> **TASK STATEMENT**
Return all the data verbatim but without images.

> **SUPPLIED RECORDS**
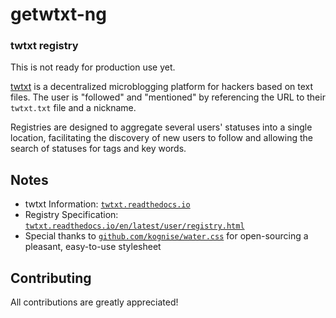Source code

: # getwtxt-ng

### twtxt registry

This is not ready for production use yet.

[twtxt](https://github.com/buckket/twtxt) is a decentralized microblogging platform
for hackers based on text files. The user is "followed" and "mentioned" by referencing
the URL to their `twtxt.txt` file and a nickname.

Registries are designed to aggregate several users' statuses into a single location,
facilitating the discovery of new users to follow and allowing the search of statuses
for tags and key words.

## Notes
* twtxt Information: [`twtxt.readthedocs.io`](https://twtxt.readthedocs.io)
* Registry Specification: [`twtxt.readthedocs.io/en/latest/user/registry.html`](https://twtxt.readthedocs.io/en/latest/user/registry.html)
* Special thanks to [`github.com/kognise/water.css`](https://github.com/kognise/water.css) for open-sourcing a pleasant, easy-to-use stylesheet

## Contributing
All contributions are greatly appreciated!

> **EXERCISE RESPONSE**
Source code

: # getwtxt-ng

### twtxt registry

This is not ready for production use yet.

[twtxt](https://github.com/buckket/twtxt) is a decentralized microblogging platform
for hackers based on text files. The user is "followed" and "mentioned" by referencing
the URL to their `twtxt.txt` file and a nickname.

Registries are designed to aggregate several users' statuses into a single location,
facilitating the discovery of new users to follow and allowing the search of statuses
for tags and key words.

## Notes
* twtxt Information: [`twtxt.readthedocs.io`](https://twtxt.readthedocs.io)
* Registry Specification: [`twtxt.readthedocs.io/en/latest/user/registry.html`](https://twtxt.readthedocs.io/en/latest/user/registry.html)
* Special thanks to [`github.com/kognise/water.css`](https://github.com/kognise/water.css) for open-sourcing a pleasant, easy-to-use stylesheet

## Contributing
All contributions are greatly appreciated!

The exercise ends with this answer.